Listing 2.1 Encoding Text to ASCII
// Fußgängerübergänge - "sea voyage" NSString *uberUmlats = @"Fußgängerübergänge"; NSData *ASCIIData = [uberUmlats dataUsingEncoding:NSASCIIStringEncoding allowLossyConversion:YES]; NSString *encodeToASCII = [[NSString alloc] initWithData:ASCIIData encoding:NSASCIIStringEncoding]; NSLog(@"Encoded to ASCII - %@", encodeToASCII);
The encoding that is in place is ASCII via the NSASCIIEncoding specifier. The reason we get Fusgangerubergange as our return value is two-fold. First, by specifying ASCII we are limited to characters with code point values under 128, so essentially no accented characters, of which our string has three, “ß,” “ä,” and “ü.” Second, by using NSString’s dataUsingEncoding:allowLossyConversion: instance method, we can specify, in a sense, “Handle all the characters I give you, and if it’s an accented character, I’m okay with your losing that accent.” Although the result is not a correct German word, its display is very close, and its meaning can reasonably be interpreted. If we change the encoding type to NSMacOSRomanStringEncoding, there’s no guarantee how the characters will be converted and encoded.

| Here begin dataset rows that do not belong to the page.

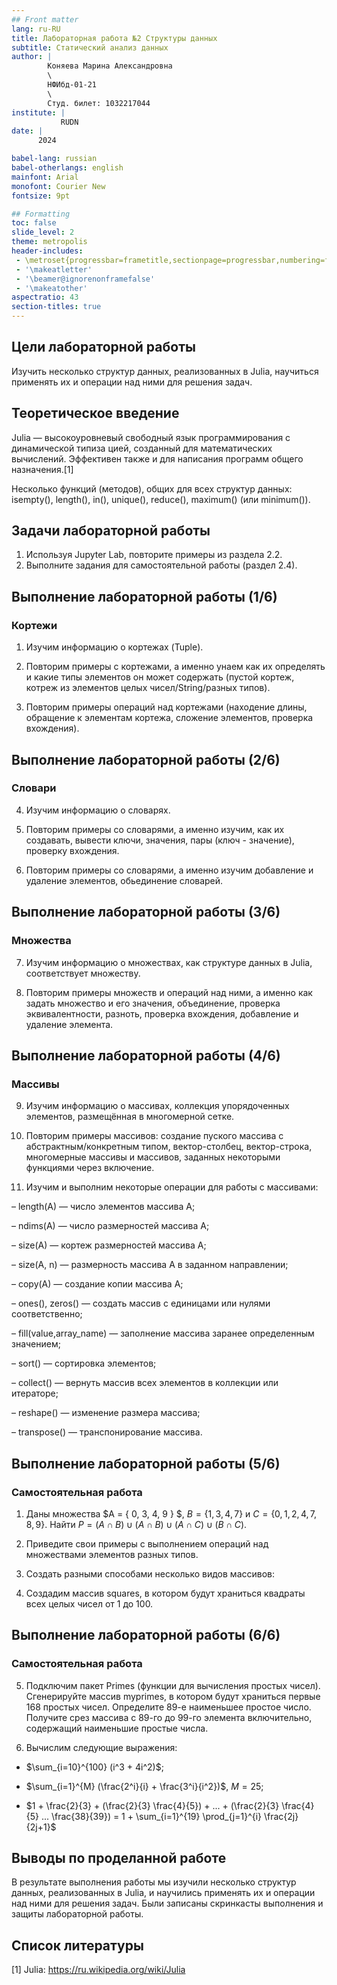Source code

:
 ```yaml
---
## Front matter
lang: ru-RU
title: Лабораторная работа №2 Структуры данных
subtitle: Статический анализ данных
author: |
        Коняева Марина Александровна
        \        
        НФИбд-01-21
        \
        Студ. билет: 1032217044
institute: |
           RUDN
date: |
      2024

babel-lang: russian
babel-otherlangs: english
mainfont: Arial
monofont: Courier New
fontsize: 9pt

## Formatting
toc: false
slide_level: 2
theme: metropolis
header-includes: 
 - \metroset{progressbar=frametitle,sectionpage=progressbar,numbering=fraction}
 - '\makeatletter'
 - '\beamer@ignorenonframefalse'
 - '\makeatother'
aspectratio: 43
section-titles: true
---
```


## Цели лабораторной работы

Изучить несколько структур данных, реализованных в Julia, научиться применять их и операции над ними для решения задач.

## Теоретическое введение 

 Julia — высокоуровневый свободный язык программирования с динамической типиза
цией, созданный для математических вычислений. Эффективен также и для написания
 программ общего назначения.[1]

Несколько функций (методов), общих для всех структур данных: isempty(), length(), in(), unique(), reduce(), maximum() (или minimum()).

## Задачи лабораторной работы

1. Используя Jupyter Lab, повторите примеры из раздела 2.2.
2. Выполните задания для самостоятельной работы (раздел 2.4).

## Выполнение лабораторной работы (1/6)

### Кортежи

1. Изучим информацию о кортежах (Tuple).

2. Повторим примеры с кортежами, а именно унаем как их определять и какие типы элементов он может содержать (пустой кортеж, котреж из элементов целых чисел/String/разных типов).

3. Повторим примеры операций над кортежами (находение длины, обращение к элементам кортежа, сложение элементов, проверка вхождения).

## Выполнение лабораторной работы (2/6)

### Словари

4. Изучим информацию о словарях.

5. Повторим примеры со словарями, а именно изучим, как их создавать, вывести ключи, значения, пары (ключ - значение), проверку вхождения.

6. Повторим примеры со словарями, а именно изучим добавление и удаление элементов, обьединение словарей.

## Выполнение лабораторной работы (3/6)

### Множества

7. Изучим информацию о множествах, как структуре данных в Julia, соответствует множеству.

8. Повторим примеры множеств и операций над ними, а именно как задать множество и его значения, объединение, проверка эквивалентности, разноть, проверка вхождения, добавление и удаление элемента.

## Выполнение лабораторной работы (4/6)

### Массивы

9. Изучим информацию о массивах, коллекция упорядоченных элементов, размещённая в многомерной сетке.

10. Повторим примеры массивов: создание пуского массива  с абстрактным/конкретным типом, вектор-столбец, вектор-строка, многомерные массивы и массивов, заданных некоторыми функциями через включение.

12. Изучим  и выполним некоторые операции для работы с массивами:

– length(A) — число элементов массива A;

– ndims(A) — число размерностей массива A;

– size(A) — кортеж размерностей массива A;

– size(A, n) — размерность массива A в заданном направлении;

– copy(A) — создание копии массива A;

– ones(), zeros() — создать массив с единицами или нулями соответственно;

– fill(value,array_name) — заполнение массива заранее определенным значением;

– sort() — сортировка элементов;

– collect() — вернуть массив всех элементов в коллекции или итераторе;

– reshape() — изменение размера массива;

– transpose() — транспонирование массива.

## Выполнение лабораторной работы (5/6)

### Самостоятельная работа

1. Даны множества $A = \{ 0, 3, 4, 9 \} $, $B = \{ 1, 3, 4, 7 \}$ и $C = \{ 0, 1, 2, 4, 7, 8, 9 \}$. Найти $P = (A\cap B)\cup (A\cap B)\cup (A\cap C)\cup (B\cap C)$.

2. Приведите свои примеры с выполнением операций над множествами элементов разных типов.

3. Создать разными способами несколько видов массивов:

4. Создадим массив squares, в котором будут храниться квадраты всех целых чисел от 1 до 100.

## Выполнение лабораторной работы (6/6)

### Самостоятельная работа

5. Подключим пакет Primes (функции для вычисления простых чисел). Сгенерируйте массив myprimes, в котором будут храниться первые 168 простых чисел. Определите 89-е наименьшее простое число. Получите срез массива с 89-го до 99-го элемента включительно, содержащий наименьшие простые числа.

6. Вычислим следующие выражения:

- $\sum_{i=10}^{100} (i^3 + 4i^2)$;

- $\sum_{i=1}^{M} (\frac{2^i}{i} + \frac{3^i}{i^2})$, $M = 25$;

- $1 + \frac{2}{3} + (\frac{2}{3} \frac{4}{5}) + ... + (\frac{2}{3} \frac{4}{5} ... \frac{38}{39}) = 1 + \sum_{i=1}^{19} \prod_{j=1}^{i} \frac{2j}{2j+1}$

## Выводы по проделанной работе

В результате выполнения работы мы изучили несколько структур данных, реализованных в Julia, и научились применять их и операции над ними для решения задач.
Были записаны скринкасты выполнения и защиты лабораторной работы.

## Список литературы

[1] Julia: https://ru.wikipedia.org/wiki/Julia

In fact, with this encoding, the result is an unintelligible Fu§g?¿nger¿berg¿nge.
Example 2: Returning the ASCII Value from a Character
Listing 2.2 takes a single character as its argument and returns the ASCII value associated with it.
Listing 2.2 Returning the ASCII Value for a Character
NSString *encodingFun = @"a"; if ([encodingFun length] > 0) { unichar ASCIIValue = [encodingFun characterAtIndex:0]; NSLog(@"ASCII value is %d", ASCIIValue); }
The returned ASCII value for the character a is 97. Note that the type unichar is used because it is a typedef for an unsigned short. The value returned by the characterAtIndex method is the Unicode decimal representation for the code point. An NSString object is usually represented by an array of unichars internally, hence the reason we are using unichar as a return type.
Example 3: Encoding an ASCII String to UTF-8
Listing 2.3 shows the potential of repairing some “damage.” Typically, if you are working with text that has accented characters, those characters are misinterpreted when encoded to ASCII. This example starts with a misinterpreted string and correctly encodes it to UTF-8. Note that a little magic incantation is involved with this snippet because we need to take an NSString object and covert it to a plain C string.
Listing 2.3 Encoding an ASCII String to UTF-8
NSString *notUTF = @"Nürnberg"; NSString *nowUTF = [NSString stringWithUTF8String:[notUTF cStringUsingEncoding: NSMacOSRomanStringEncoding]]; NSLog(@"Now a UTF8 string: %@", nowUTF);
The returned value is Nürnberg.
Example 4: Returning a String from an Encoding URL
Listing 2.4 takes an encoded string, in this case encoded from a valid URL, and returns text. With an encoded URL, many of the punctuation symbols and nonprinting characters are encoded, such as a space character encoded as %20. In the following argument, the chevrons < and > are encoded as %3C and %3E, respectively. The ampersand & is encoded as %26.
Listing 2.4 Returning a String from an Encoding URL
NSString *curentEncodedString = @"%3CTom%26Jerry%3E"; NSString *currentDecodedString = [curentEncodedString stringByReplacingPercentEscapesUsingEncoding:NSUTF8StringEncoding]; NSLog(@"Decoded string: %@", currentDecodedString);
The code returns <Tom&Jerry>.